*Task statement:*
Of the entries below, return exactly those lines that fall between the one containing "7.491272768061953 × 10^288 |" and the one containing "2.789001094445708 × 10^289 |", the two end lines included.

*Records for this task:*

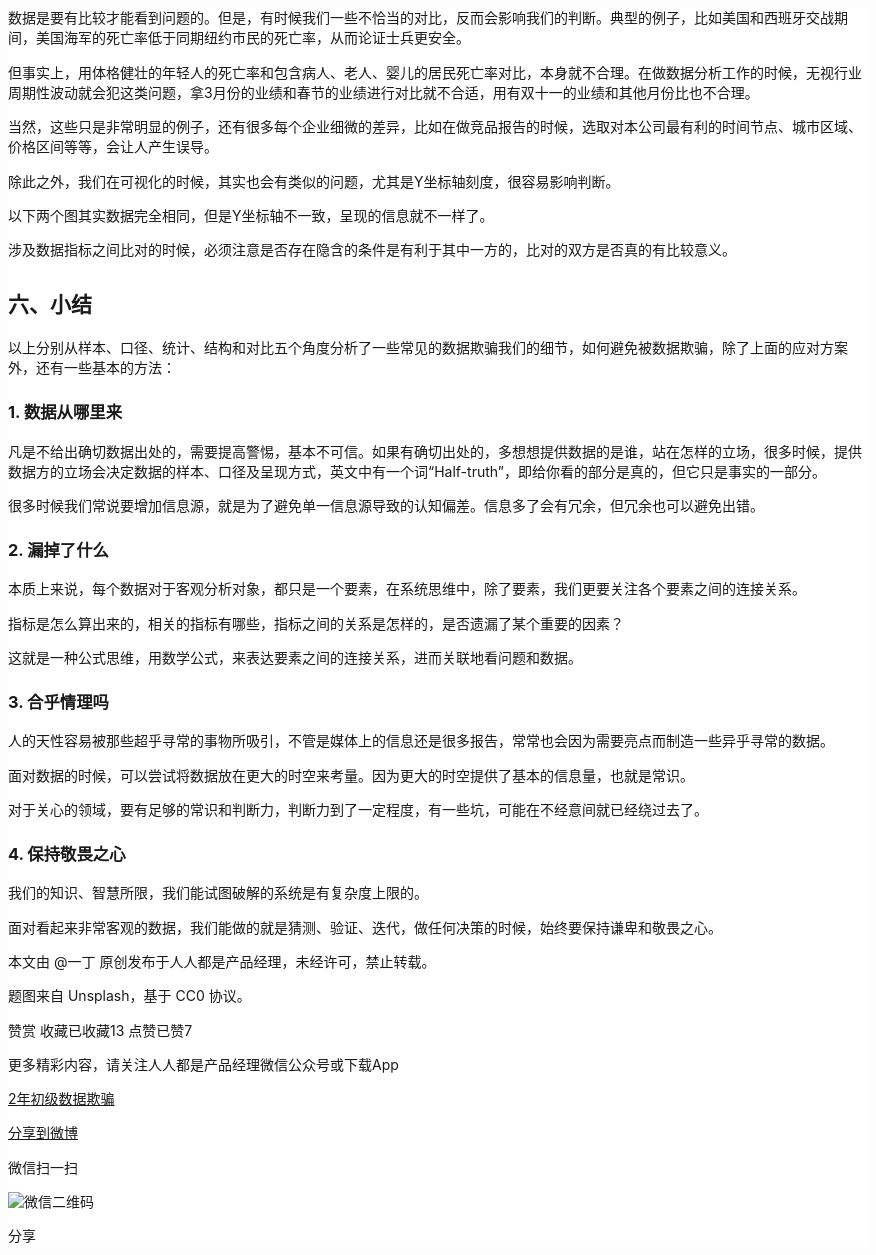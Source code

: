 数据是要有比较才能看到问题的。但是，有时候我们一些不恰当的对比，反而会影响我们的判断。典型的例子，比如美国和西班牙交战期间，美国海军的死亡率低于同期纽约市民的死亡率，从而论证士兵更安全。

但事实上，用体格健壮的年轻人的死亡率和包含病人、老人、婴儿的居民死亡率对比，本身就不合理。在做数据分析工作的时候，无视行业周期性波动就会犯这类问题，拿3月份的业绩和春节的业绩进行对比就不合适，用有双十一的业绩和其他月份比也不合理。

当然，这些只是非常明显的例子，还有很多每个企业细微的差异，比如在做竞品报告的时候，选取对本公司最有利的时间节点、城市区域、价格区间等等，会让人产生误导。

除此之外，我们在可视化的时候，其实也会有类似的问题，尤其是Y坐标轴刻度，很容易影响判断。

以下两个图其实数据完全相同，但是Y坐标轴不一致，呈现的信息就不一样了。

涉及数据指标之间比对的时候，必须注意是否存在隐含的条件是有利于其中一方的，比对的双方是否真的有比较意义。

## 六、小结

以上分别从样本、口径、统计、结构和对比五个角度分析了一些常见的数据欺骗我们的细节，如何避免被数据欺骗，除了上面的应对方案外，还有一些基本的方法：

### 1\. 数据从哪里来

凡是不给出确切数据出处的，需要提高警惕，基本不可信。如果有确切出处的，多想想提供数据的是谁，站在怎样的立场，很多时候，提供数据方的立场会决定数据的样本、口径及呈现方式，英文中有一个词“Half-truth”，即给你看的部分是真的，但它只是事实的一部分。

很多时候我们常说要增加信息源，就是为了避免单一信息源导致的认知偏差。信息多了会有冗余，但冗余也可以避免出错。

### 2\. 漏掉了什么

本质上来说，每个数据对于客观分析对象，都只是一个要素，在系统思维中，除了要素，我们更要关注各个要素之间的连接关系。

指标是怎么算出来的，相关的指标有哪些，指标之间的关系是怎样的，是否遗漏了某个重要的因素？

这就是一种公式思维，用数学公式，来表达要素之间的连接关系，进而关联地看问题和数据。

### 3\. 合乎情理吗

人的天性容易被那些超乎寻常的事物所吸引，不管是媒体上的信息还是很多报告，常常也会因为需要亮点而制造一些异乎寻常的数据。

面对数据的时候，可以尝试将数据放在更大的时空来考量。因为更大的时空提供了基本的信息量，也就是常识。

对于关心的领域，要有足够的常识和判断力，判断力到了一定程度，有一些坑，可能在不经意间就已经绕过去了。

### 4\. 保持敬畏之心

我们的知识、智慧所限，我们能试图破解的系统是有复杂度上限的。

面对看起来非常客观的数据，我们能做的就是猜测、验证、迭代，做任何决策的时候，始终要保持谦卑和敬畏之心。

本文由 @一丁 原创发布于人人都是产品经理，未经许可，禁止转载。

题图来自 Unsplash，基于 CC0 协议。

赞赏 收藏已收藏13 点赞已赞7

更多精彩内容，请关注人人都是产品经理微信公众号或下载App

[2年](https://www.woshipm.com/tag/2%e5%b9%b4)[初级](https://www.woshipm.com/tag/%e5%88%9d%e7%ba%a7)[数据欺骗](https://www.woshipm.com/tag/%e6%95%b0%e6%8d%ae%e6%ac%ba%e9%aa%97)

[分享到微博](https://service.weibo.com/share/share.php?appkey=2775287854&title=如何避免被真实的数据欺骗？&url=https://www.woshipm.com/data-analysis/5455462.html&pic=https://image.yunyingpai.com/wp/2022/05/7kaUGPfYk78b0Ty9pKeU.png)

微信扫一扫

![微信二维码](https://api.pwmqr.com/qrcode/create/?url=https://www.woshipm.com/data-analysis/5455462.html)

分享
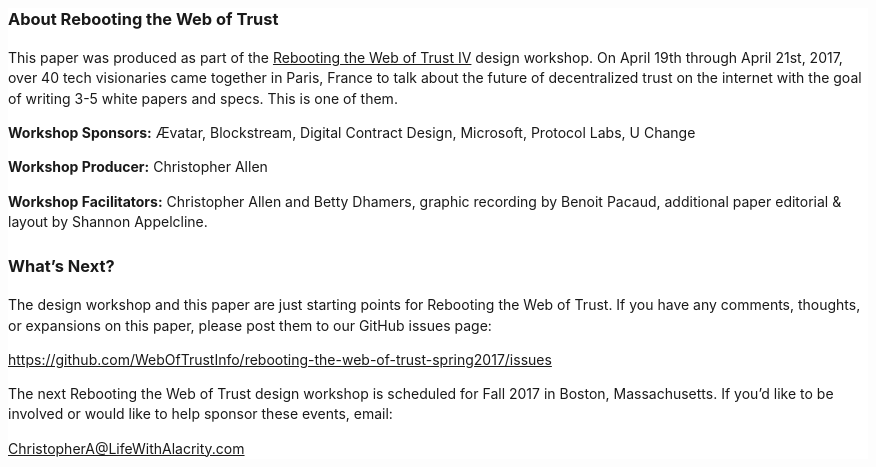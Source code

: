 ### About Rebooting the Web of Trust

This paper was produced as part of the [Rebooting the Web of Trust
IV](https://github.com/WebOfTrustInfo/rebooting-the-web-of-trust-spring2017)
design workshop. On April 19th through April 21st, 2017, over 40 tech
visionaries came together in Paris, France to talk about the future of
decentralized trust on the internet with the goal of writing 3-5 white
papers and specs. This is one of them.

**Workshop Sponsors:** Ævatar, Blockstream, Digital Contract Design,
Microsoft, Protocol Labs, U Change

**Workshop Producer:** Christopher Allen

**Workshop Facilitators:** Christopher Allen and Betty Dhamers, graphic
recording by Benoit Pacaud, additional paper editorial & layout by
Shannon Appelcline.

### What’s Next?

The design workshop and this paper are just starting points for
Rebooting the Web of Trust. If you have any comments, thoughts, or
expansions on this paper, please post them to our GitHub issues page:

<https://github.com/WebOfTrustInfo/rebooting-the-web-of-trust-spring2017/issues>

The next Rebooting the Web of Trust design workshop is scheduled for
Fall 2017 in Boston, Massachusetts. If you’d like to be involved or
would like to help sponsor these events, email:

<ChristopherA@LifeWithAlacrity.com>
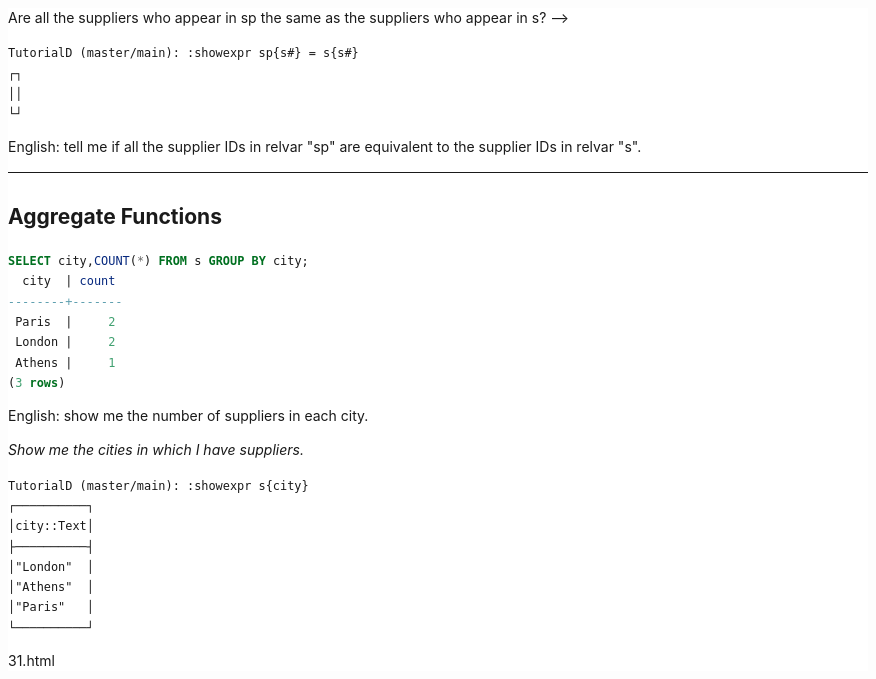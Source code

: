 Are all the suppliers who appear in sp the same as the suppliers who appear in s?
-->

```
TutorialD (master/main): :showexpr sp{s#} = s{s#}
┌┐
││
└┘
```
English: tell me if all the supplier IDs in relvar "sp" are equivalent to the supplier IDs in relvar "s".



---

## Aggregate Functions



```SQL
SELECT city,COUNT(*) FROM s GROUP BY city;
  city  | count 
--------+-------
 Paris  |     2
 London |     2
 Athens |     1
(3 rows)

```
English: show me the number of suppliers in each city.



*Show me the cities in which I have suppliers.*
```
TutorialD (master/main): :showexpr s{city}
┌──────────┐
│city::Text│
├──────────┤
│"London"  │
│"Athens"  │
│"Paris"   │
└──────────┘
```
31.html

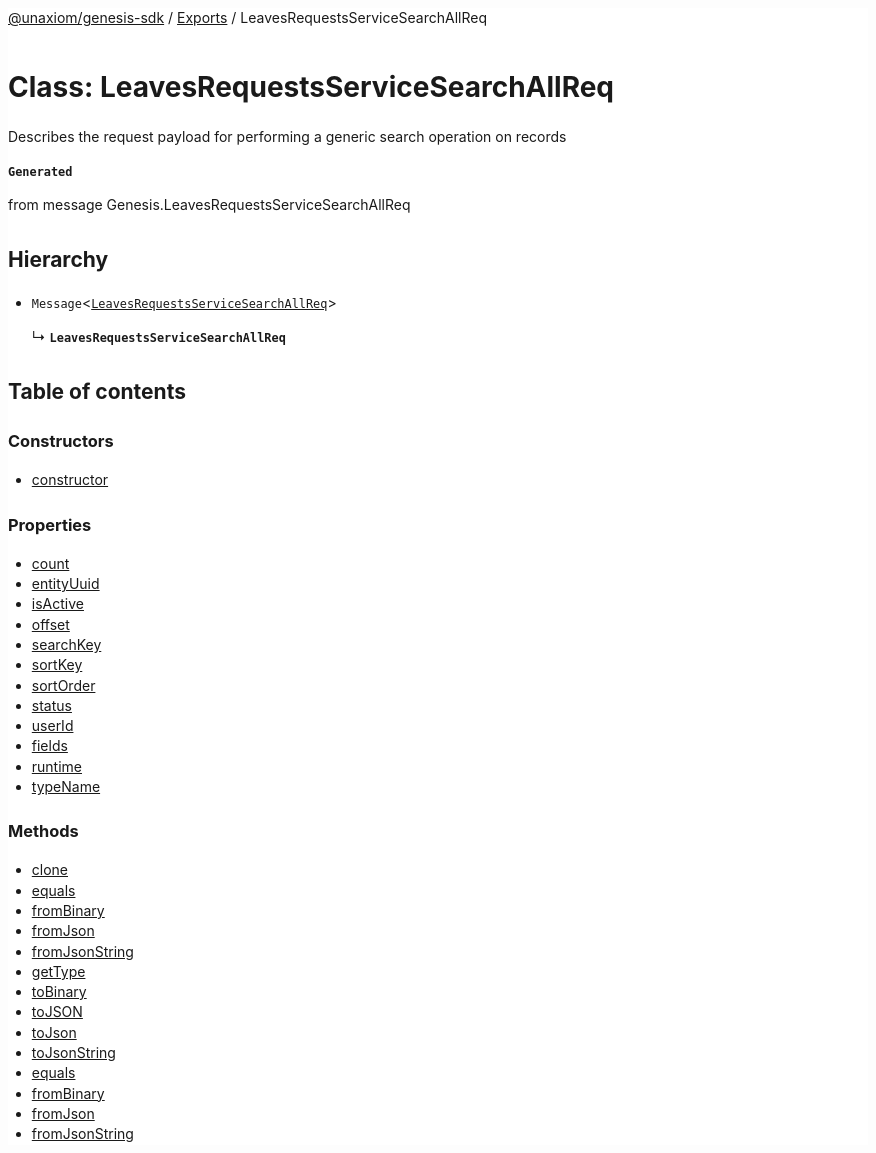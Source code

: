[@unaxiom/genesis-sdk](../README.md) / [Exports](../modules.md) / LeavesRequestsServiceSearchAllReq

# Class: LeavesRequestsServiceSearchAllReq

Describes the request payload for performing a generic search operation on records

**`Generated`**

from message Genesis.LeavesRequestsServiceSearchAllReq

## Hierarchy

- `Message`<[`LeavesRequestsServiceSearchAllReq`](LeavesRequestsServiceSearchAllReq.md)\>

  ↳ **`LeavesRequestsServiceSearchAllReq`**

## Table of contents

### Constructors

- [constructor](LeavesRequestsServiceSearchAllReq.md#constructor)

### Properties

- [count](LeavesRequestsServiceSearchAllReq.md#count)
- [entityUuid](LeavesRequestsServiceSearchAllReq.md#entityuuid)
- [isActive](LeavesRequestsServiceSearchAllReq.md#isactive)
- [offset](LeavesRequestsServiceSearchAllReq.md#offset)
- [searchKey](LeavesRequestsServiceSearchAllReq.md#searchkey)
- [sortKey](LeavesRequestsServiceSearchAllReq.md#sortkey)
- [sortOrder](LeavesRequestsServiceSearchAllReq.md#sortorder)
- [status](LeavesRequestsServiceSearchAllReq.md#status)
- [userId](LeavesRequestsServiceSearchAllReq.md#userid)
- [fields](LeavesRequestsServiceSearchAllReq.md#fields)
- [runtime](LeavesRequestsServiceSearchAllReq.md#runtime)
- [typeName](LeavesRequestsServiceSearchAllReq.md#typename)

### Methods

- [clone](LeavesRequestsServiceSearchAllReq.md#clone)
- [equals](LeavesRequestsServiceSearchAllReq.md#equals)
- [fromBinary](LeavesRequestsServiceSearchAllReq.md#frombinary)
- [fromJson](LeavesRequestsServiceSearchAllReq.md#fromjson)
- [fromJsonString](LeavesRequestsServiceSearchAllReq.md#fromjsonstring)
- [getType](LeavesRequestsServiceSearchAllReq.md#gettype)
- [toBinary](LeavesRequestsServiceSearchAllReq.md#tobinary)
- [toJSON](LeavesRequestsServiceSearchAllReq.md#tojson)
- [toJson](LeavesRequestsServiceSearchAllReq.md#tojson-1)
- [toJsonString](LeavesRequestsServiceSearchAllReq.md#tojsonstring)
- [equals](LeavesRequestsServiceSearchAllReq.md#equals-1)
- [fromBinary](LeavesRequestsServiceSearchAllReq.md#frombinary-1)
- [fromJson](LeavesRequestsServiceSearchAllReq.md#fromjson-1)
- [fromJsonString](LeavesRequestsServiceSearchAllReq.md#fromjsonstring-1)
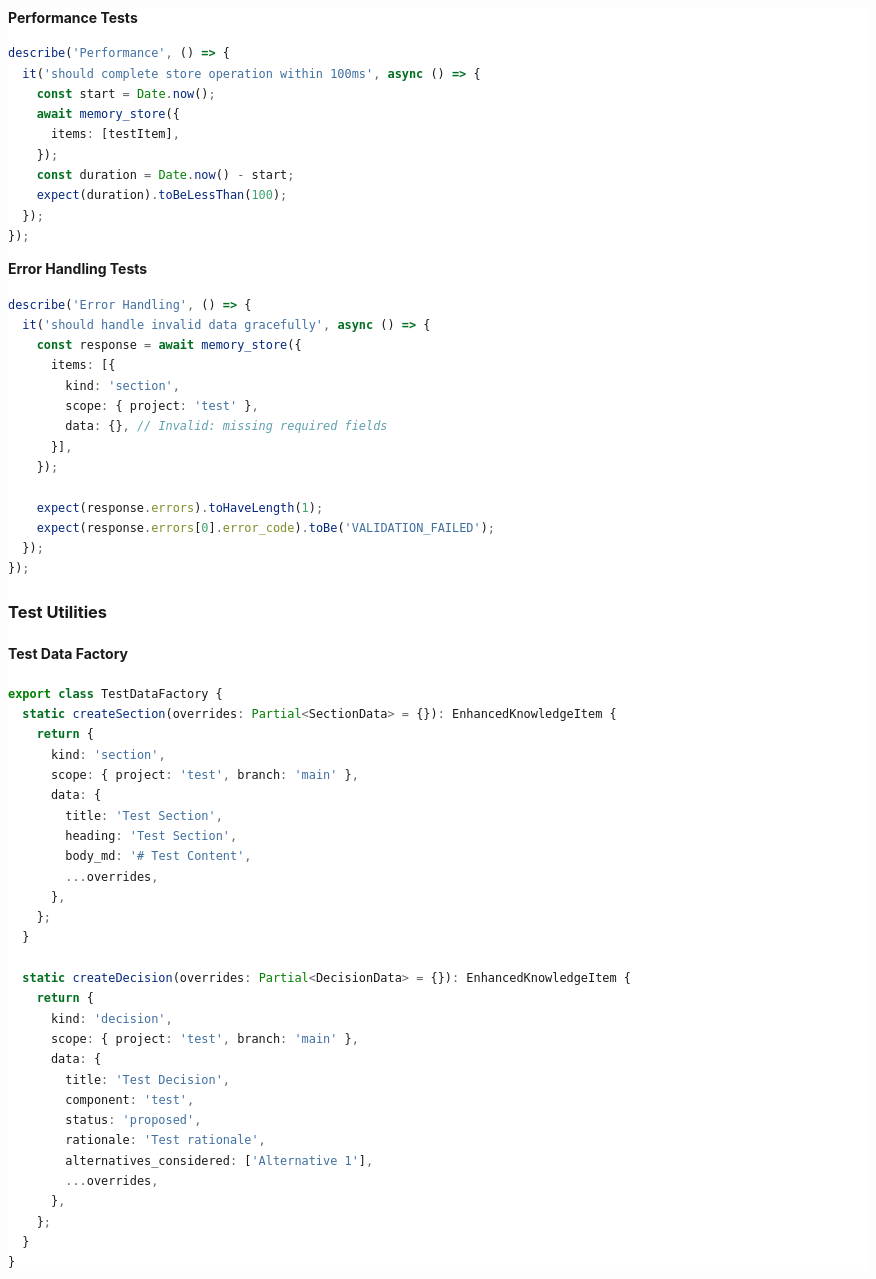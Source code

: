 **Performance Tests**
```typescript
describe('Performance', () => {
  it('should complete store operation within 100ms', async () => {
    const start = Date.now();
    await memory_store({
      items: [testItem],
    });
    const duration = Date.now() - start;
    expect(duration).toBeLessThan(100);
  });
});
```

**Error Handling Tests**
```typescript
describe('Error Handling', () => {
  it('should handle invalid data gracefully', async () => {
    const response = await memory_store({
      items: [{
        kind: 'section',
        scope: { project: 'test' },
        data: {}, // Invalid: missing required fields
      }],
    });

    expect(response.errors).toHaveLength(1);
    expect(response.errors[0].error_code).toBe('VALIDATION_FAILED');
  });
});
```

### Test Utilities

#### Test Data Factory
```typescript
export class TestDataFactory {
  static createSection(overrides: Partial<SectionData> = {}): EnhancedKnowledgeItem {
    return {
      kind: 'section',
      scope: { project: 'test', branch: 'main' },
      data: {
        title: 'Test Section',
        heading: 'Test Section',
        body_md: '# Test Content',
        ...overrides,
      },
    };
  }

  static createDecision(overrides: Partial<DecisionData> = {}): EnhancedKnowledgeItem {
    return {
      kind: 'decision',
      scope: { project: 'test', branch: 'main' },
      data: {
        title: 'Test Decision',
        component: 'test',
        status: 'proposed',
        rationale: 'Test rationale',
        alternatives_considered: ['Alternative 1'],
        ...overrides,
      },
    };
  }
}
```

  [key: string]: unknown;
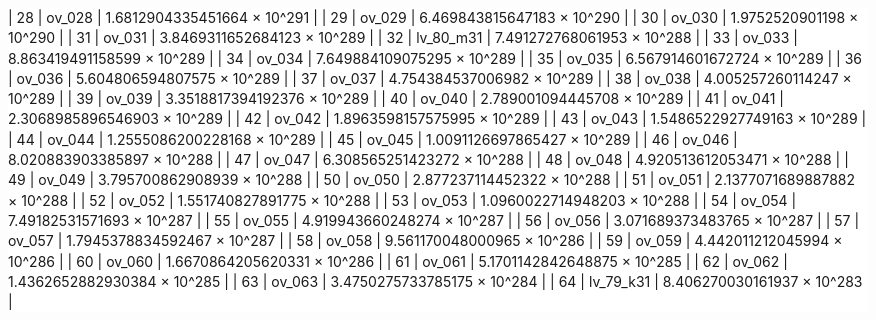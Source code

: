 | 28 | ov_028 | 1.6812904335451664 × 10^291 |
| 29 | ov_029 | 6.469843815647183 × 10^290 |
| 30 | ov_030 | 1.9752520901198 × 10^290 |
| 31 | ov_031 | 3.8469311652684123 × 10^289 |
| 32 | lv_80_m31 | 7.491272768061953 × 10^288 |
| 33 | ov_033 | 8.863419491158599 × 10^289 |
| 34 | ov_034 | 7.649884109075295 × 10^289 |
| 35 | ov_035 | 6.567914601672724 × 10^289 |
| 36 | ov_036 | 5.604806594807575 × 10^289 |
| 37 | ov_037 | 4.754384537006982 × 10^289 |
| 38 | ov_038 | 4.005257260114247 × 10^289 |
| 39 | ov_039 | 3.3518817394192376 × 10^289 |
| 40 | ov_040 | 2.789001094445708 × 10^289 |
| 41 | ov_041 | 2.3068985896546903 × 10^289 |
| 42 | ov_042 | 1.8963598157575995 × 10^289 |
| 43 | ov_043 | 1.5486522927749163 × 10^289 |
| 44 | ov_044 | 1.2555086200228168 × 10^289 |
| 45 | ov_045 | 1.0091126697865427 × 10^289 |
| 46 | ov_046 | 8.020883903385897 × 10^288 |
| 47 | ov_047 | 6.308565251423272 × 10^288 |
| 48 | ov_048 | 4.920513612053471 × 10^288 |
| 49 | ov_049 | 3.795700862908939 × 10^288 |
| 50 | ov_050 | 2.877237114452322 × 10^288 |
| 51 | ov_051 | 2.1377071689887882 × 10^288 |
| 52 | ov_052 | 1.551740827891775 × 10^288 |
| 53 | ov_053 | 1.0960022714948203 × 10^288 |
| 54 | ov_054 | 7.49182531571693 × 10^287 |
| 55 | ov_055 | 4.919943660248274 × 10^287 |
| 56 | ov_056 | 3.071689373483765 × 10^287 |
| 57 | ov_057 | 1.7945378834592467 × 10^287 |
| 58 | ov_058 | 9.561170048000965 × 10^286 |
| 59 | ov_059 | 4.442011212045994 × 10^286 |
| 60 | ov_060 | 1.6670864205620331 × 10^286 |
| 61 | ov_061 | 5.1701142842648875 × 10^285 |
| 62 | ov_062 | 1.4362652882930384 × 10^285 |
| 63 | ov_063 | 3.4750275733785175 × 10^284 |
| 64 | lv_79_k31 | 8.406270030161937 × 10^283 |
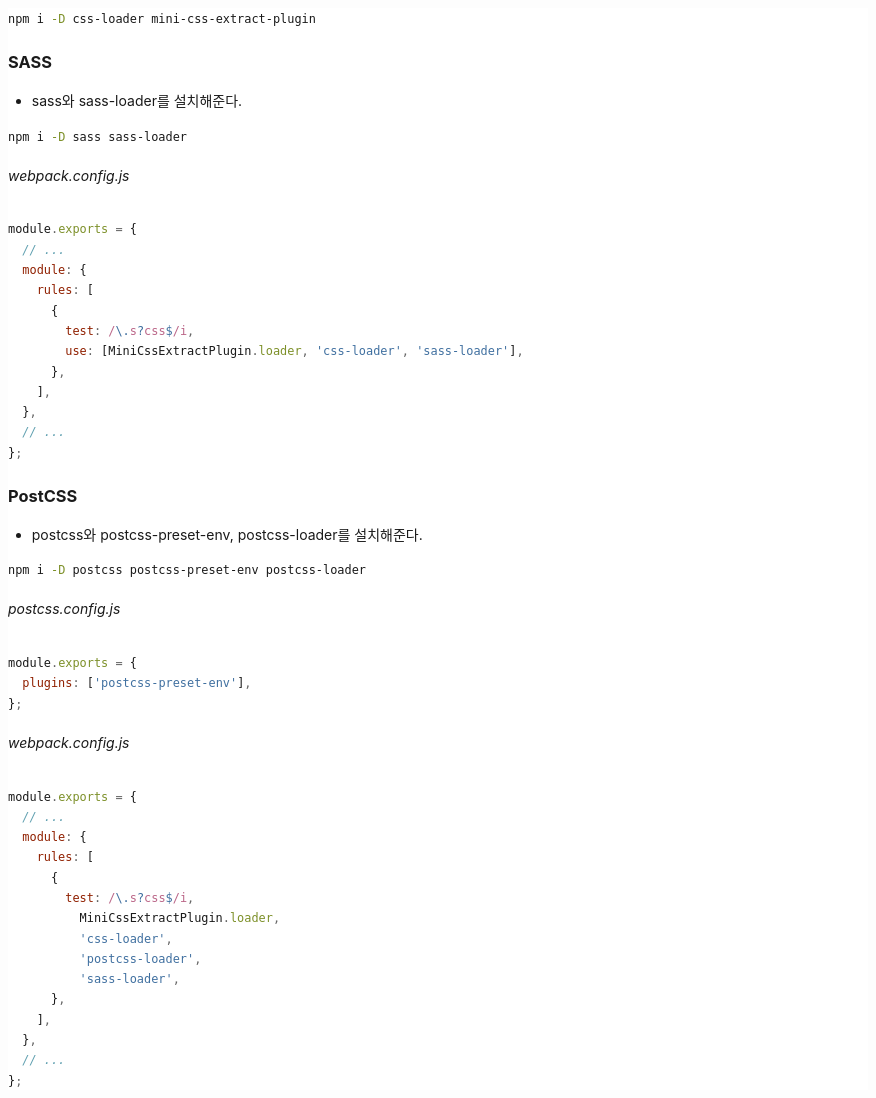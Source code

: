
 ```bash
npm i -D css-loader mini-css-extract-plugin
```

### SASS

- sass와 sass-loader를 설치해준다.

```bash
npm i -D sass sass-loader
```

###### webpack.config.js

```js
module.exports = {
  // ...
  module: {
    rules: [
      {
        test: /\.s?css$/i,
        use: [MiniCssExtractPlugin.loader, 'css-loader', 'sass-loader'],
      },
    ],
  },
  // ...
};
```

### PostCSS

- postcss와 postcss-preset-env, postcss-loader를 설치해준다.

```bash
npm i -D postcss postcss-preset-env postcss-loader
```

###### postcss.config.js

```js
module.exports = {
  plugins: ['postcss-preset-env'],
};
```

###### webpack.config.js

```js
module.exports = {
  // ...
  module: {
    rules: [
      {
        test: /\.s?css$/i,
          MiniCssExtractPlugin.loader,
          'css-loader',
          'postcss-loader',
          'sass-loader',
      },
    ],
  },
  // ...
};
```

*The completed task:*
| 32 | lv_80_m31 | 7.491272768061953 × 10^288 |
| 33 | ov_033 | 8.863419491158599 × 10^289 |
| 34 | ov_034 | 7.649884109075295 × 10^289 |
| 35 | ov_035 | 6.567914601672724 × 10^289 |
| 36 | ov_036 | 5.604806594807575 × 10^289 |
| 37 | ov_037 | 4.754384537006982 × 10^289 |
| 38 | ov_038 | 4.005257260114247 × 10^289 |
| 39 | ov_039 | 3.3518817394192376 × 10^289 |
| 40 | ov_040 | 2.789001094445708 × 10^289 |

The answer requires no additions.